I would be less concerned about the use of the LED as a voltage reference than the fact that a current source won't work if the base bias circuit is connected in parallel with the transistor. To be specific, if you want to use that circuit to source current from the positive rail, you have to use the PNP version of the circuit, so that the base bias resistor can be connected to the 0V rail and the LED current path is independent of the path of current into (or out of) the collector of the transistor.

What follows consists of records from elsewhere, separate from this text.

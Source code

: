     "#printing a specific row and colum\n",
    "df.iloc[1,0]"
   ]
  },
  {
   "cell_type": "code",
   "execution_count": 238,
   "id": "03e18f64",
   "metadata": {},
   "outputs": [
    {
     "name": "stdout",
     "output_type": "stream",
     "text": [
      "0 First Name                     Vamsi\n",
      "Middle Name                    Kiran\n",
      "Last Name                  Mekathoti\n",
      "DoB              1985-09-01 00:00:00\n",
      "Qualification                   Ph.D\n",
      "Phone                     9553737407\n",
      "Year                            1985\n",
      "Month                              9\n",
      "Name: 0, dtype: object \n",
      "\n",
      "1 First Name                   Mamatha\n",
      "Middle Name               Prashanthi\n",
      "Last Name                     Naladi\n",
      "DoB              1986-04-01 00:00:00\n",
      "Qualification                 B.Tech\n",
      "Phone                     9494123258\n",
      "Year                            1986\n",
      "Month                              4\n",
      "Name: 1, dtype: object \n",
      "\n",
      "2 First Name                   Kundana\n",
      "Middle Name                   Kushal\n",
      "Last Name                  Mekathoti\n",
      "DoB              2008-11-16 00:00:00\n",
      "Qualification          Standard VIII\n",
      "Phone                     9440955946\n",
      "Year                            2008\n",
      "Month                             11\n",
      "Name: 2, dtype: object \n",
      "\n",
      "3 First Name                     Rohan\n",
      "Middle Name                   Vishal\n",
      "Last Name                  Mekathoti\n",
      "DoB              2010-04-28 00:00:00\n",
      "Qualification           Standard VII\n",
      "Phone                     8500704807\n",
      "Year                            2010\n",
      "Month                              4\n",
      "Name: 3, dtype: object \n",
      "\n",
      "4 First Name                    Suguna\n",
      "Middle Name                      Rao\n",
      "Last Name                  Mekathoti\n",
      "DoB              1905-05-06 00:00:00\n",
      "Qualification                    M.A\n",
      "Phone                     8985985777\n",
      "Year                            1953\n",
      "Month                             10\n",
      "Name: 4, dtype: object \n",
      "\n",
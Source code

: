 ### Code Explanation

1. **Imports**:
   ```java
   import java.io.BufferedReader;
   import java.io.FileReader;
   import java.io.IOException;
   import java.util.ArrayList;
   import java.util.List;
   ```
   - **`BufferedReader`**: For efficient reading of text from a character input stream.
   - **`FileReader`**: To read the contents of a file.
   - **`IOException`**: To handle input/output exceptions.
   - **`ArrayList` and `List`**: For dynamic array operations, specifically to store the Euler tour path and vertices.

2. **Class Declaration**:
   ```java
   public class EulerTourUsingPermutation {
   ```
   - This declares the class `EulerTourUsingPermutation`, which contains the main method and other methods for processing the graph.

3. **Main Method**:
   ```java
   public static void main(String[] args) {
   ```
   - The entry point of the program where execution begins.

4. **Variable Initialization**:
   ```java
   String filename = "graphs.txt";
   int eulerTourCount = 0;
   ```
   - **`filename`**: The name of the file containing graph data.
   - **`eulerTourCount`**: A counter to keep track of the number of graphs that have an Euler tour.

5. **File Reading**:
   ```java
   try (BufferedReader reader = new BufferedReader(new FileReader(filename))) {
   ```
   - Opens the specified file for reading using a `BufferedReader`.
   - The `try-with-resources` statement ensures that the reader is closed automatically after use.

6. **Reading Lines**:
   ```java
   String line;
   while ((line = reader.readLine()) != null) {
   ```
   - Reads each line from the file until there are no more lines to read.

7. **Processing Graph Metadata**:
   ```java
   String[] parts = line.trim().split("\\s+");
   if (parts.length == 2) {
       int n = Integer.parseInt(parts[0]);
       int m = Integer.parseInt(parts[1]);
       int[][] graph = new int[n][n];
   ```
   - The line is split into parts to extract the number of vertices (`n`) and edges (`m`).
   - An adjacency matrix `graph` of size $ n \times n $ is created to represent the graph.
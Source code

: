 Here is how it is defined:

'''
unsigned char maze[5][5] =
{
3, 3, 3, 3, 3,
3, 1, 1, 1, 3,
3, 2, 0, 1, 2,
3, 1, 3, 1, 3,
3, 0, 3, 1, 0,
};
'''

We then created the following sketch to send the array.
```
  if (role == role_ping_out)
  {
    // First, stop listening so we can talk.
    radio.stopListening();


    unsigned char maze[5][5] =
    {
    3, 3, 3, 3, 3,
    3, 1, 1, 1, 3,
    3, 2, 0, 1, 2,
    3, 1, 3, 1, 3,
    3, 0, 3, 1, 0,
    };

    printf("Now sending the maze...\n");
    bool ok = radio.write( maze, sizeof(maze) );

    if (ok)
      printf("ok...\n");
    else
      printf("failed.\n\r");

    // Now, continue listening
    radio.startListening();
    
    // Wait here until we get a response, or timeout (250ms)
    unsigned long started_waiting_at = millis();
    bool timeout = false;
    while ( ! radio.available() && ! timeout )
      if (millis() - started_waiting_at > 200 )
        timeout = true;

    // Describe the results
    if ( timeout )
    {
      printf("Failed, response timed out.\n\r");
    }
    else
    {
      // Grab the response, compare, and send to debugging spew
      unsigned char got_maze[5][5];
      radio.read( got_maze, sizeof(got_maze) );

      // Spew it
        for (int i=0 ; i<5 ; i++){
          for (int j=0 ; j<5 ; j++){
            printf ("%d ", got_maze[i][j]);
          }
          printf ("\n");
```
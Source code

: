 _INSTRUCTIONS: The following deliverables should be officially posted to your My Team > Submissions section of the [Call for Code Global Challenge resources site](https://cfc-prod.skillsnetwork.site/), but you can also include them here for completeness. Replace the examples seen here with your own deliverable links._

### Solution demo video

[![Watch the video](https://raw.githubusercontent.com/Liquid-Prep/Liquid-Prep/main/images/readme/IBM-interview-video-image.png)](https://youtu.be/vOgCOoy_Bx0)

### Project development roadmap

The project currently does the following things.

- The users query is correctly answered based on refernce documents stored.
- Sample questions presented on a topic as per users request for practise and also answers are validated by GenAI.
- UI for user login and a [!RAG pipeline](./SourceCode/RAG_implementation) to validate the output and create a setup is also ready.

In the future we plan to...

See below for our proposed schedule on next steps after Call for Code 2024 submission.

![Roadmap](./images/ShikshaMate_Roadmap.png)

Have a look at the NPN version of the constant current source (sink). The current is sunk into the collector, and the base bias circuit is supplied from the positive supply rail, independently of the collector of the transistor. In other words, it's a three-terminal circuit; one terminal connects to 0V (the LED and the emitter resistor), one terminal supplies base bias, and the third terminal (the collector) cannot be connected to the base bias terminal. Compare it to your circuit, which has only two terminals. That is not a constant current source.
I think this is what Adam was trying to explain in post #10.
In answer to your question though, a current source doesn't have an equivalent resistance. It can be described as having an AC or incremental resistance, but not a DC resistance.
I guess what you want to know is how to set the transistor's collector voltage, to keep it at the optimum voltage of about half-way between the supply rails. You can't do that with fixed bias, because a current source doesn't behave like a collector load resistor - that's the whole point of your experiment! Using a current source as the collector load, if you over-bias the transistor, it will pull its collector way down towards 0V, and if you under-bias it, the current source will pull the collector voltage way up towards the positive supply.
You need some kind of voltage feedback mechanism to set the transistor bias to a "Goldilocks current" - "not too hot, not too cold, but just right"
I don't have time to go into detail now. Tell us more about what you're trying to do.